What Is a Lien and How Does It Work?  

Understand that Florida law and the law in most states has a well-developed construction lien law

a. Definition of a mechanic’s lien  

Florida lien law says that if you provide labor or materials for the improvement of a piece of real property in the state of Florida, you have a right to sell that property to recover your money.  

If there is any equity in the property, that equity in the sale will be used to pay you what you are owed. The way you secure that right is with a construction lien.  

b. Subject to proper notices, a lien encumbers real property equal to the value of the improvements provided 

It requires exacting performance on your part to comply with all of the rules of the construction law. That will be discussed as well so that there is no misunderstanding of what they are. Your lien will attach to the real property to the extent that you are doing work and the property owner of the property requested that work.  

But at the same time, if you do work for a tenant and maybe you are a subcontractor or supplier who has a contract with the contractor or who has a contract with the tenant, you can also have a lien on the lease. So if you are doing a buildout in a shopping mall for a restaurant and you do not get paid, it is not that you do not have any lien. You may only have a lien on the leasehold interest, but not on the property.  

If you have questions about liens on leases or real property, you can go back through our archived SunRay webinars. We did an entire webinar on liening leasehold interest. So if that is something that is important to you, you can go do a search for notices in the webinar section and find that webinar, or you can search for the webinar from our YouTube channel.

SunRay learning center
SunRay Construction Solutions LLC

c. Through the legal process, the property can be sold to satisfy the lien  

Once you properly secure your lien by timely serving a notice and record the lien, then the process of executing on that is a formal lawsuit called the lien foreclosure action. Then the property is sold. In the old days, it used to literally entail that everyone show up a courthouse. Now, for many years, the process has been online.  

So there are bidders not only from within the country, but from all across the world who can bid on the property at the foreclosure sale which is online. That property will be sold. Any prior encumbrances like for example, a construction loan that may have priority over your lien are going to get paid first.  

But any excess or equity in the property will be used to pay you the amount of your lien or up to the amount of your lien. This will possibly also include interest costs and legal fees.  

So that is the foreclosure process. That is how the liens work.  

d.

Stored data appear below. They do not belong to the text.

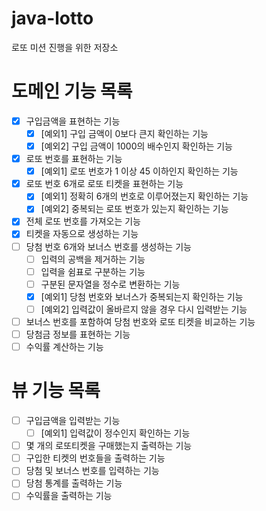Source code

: # java-lotto
로또 미션 진행을 위한 저장소

# 도메인 기능 목록
- [X] 구입금액을 표현하는 기능
    - [X] [예외1] 구입 금액이 0보다 큰지 확인하는 기능
    - [X] [예외2] 구입 금액이 1000의 배수인지 확인하는 기능
- [X] 로또 번호를 표현하는 기능
    - [X] [예외1] 로또 번호가 1 이상 45 이하인지 확인하는 기능
- [X] 로또 번호 6개로 로또 티켓을 표현하는 기능
    - [X] [예외1] 정확히 6개의 번호로 이루어졌는지 확인하는 기능
    - [X] [예외2] 중복되는 로또 번호가 있는지 확인하는 기능
- [X] 전체 로또 번호를 가져오는 기능
- [X] 티켓을 자동으로 생성하는 기능
- [ ] 당첨 번호 6개와 보너스 번호를 생성하는 기능
    - [ ] 입력의 공백을 제거하는 기능
    - [ ] 입력을 쉼표로 구분하는 기능
    - [ ] 구분된 문자열을 정수로 변환하는 기능
    - [X] [예외1] 당첨 번호와 보너스가 중복되는지 확인하는 기능
    - [ ] [예외2] 입력값이 올바르지 않을 경우 다시 입력받는 기능
- [ ] 보너스 번호를 포함하여 당첨 번호와 로또 티켓을 비교하는 기능
- [ ] 당첨금 정보를 표현하는 기능
- [ ] 수익률 계산하는 기능

# 뷰 기능 목록
- [ ] 구입금액을 입력받는 기능
    - [ ] [예외1] 입력값이 정수인지 확인하는 기능
- [ ] 몇 개의 로또티켓을 구매했는지 출력하는 기능
- [ ] 구입한 티켓의 번호들을 출력하는 기능
- [ ] 당첨 및 보너스 번호를 입력하는 기능
- [ ] 당첨 통계를 출력하는 기능
- [ ] 수익률을 출력하는 기능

If not in privity with the owner, the Notice to Owner must be served 

Now we will talk about the timeline so that everyone is on the same page about what you need to do in order to secure your lien rights. If you do not have a direct contract with the owner of the property – so you are probably a subcontractor or a supplier on a project, you need to serve a Notice to Owner no later than 45 calendar days from your first work on the property or first delivery of materials.  

The sooner you serve it, the better. You cannot serve it sooner than you have a contract to do the work. But you do not actually have to wait until you deliver the materials or provide work. So if you are a plumber, you are a subcontractor, and you sign a contract today to do work on a construction project, you can notice that job today, even if you may not show up for two months.  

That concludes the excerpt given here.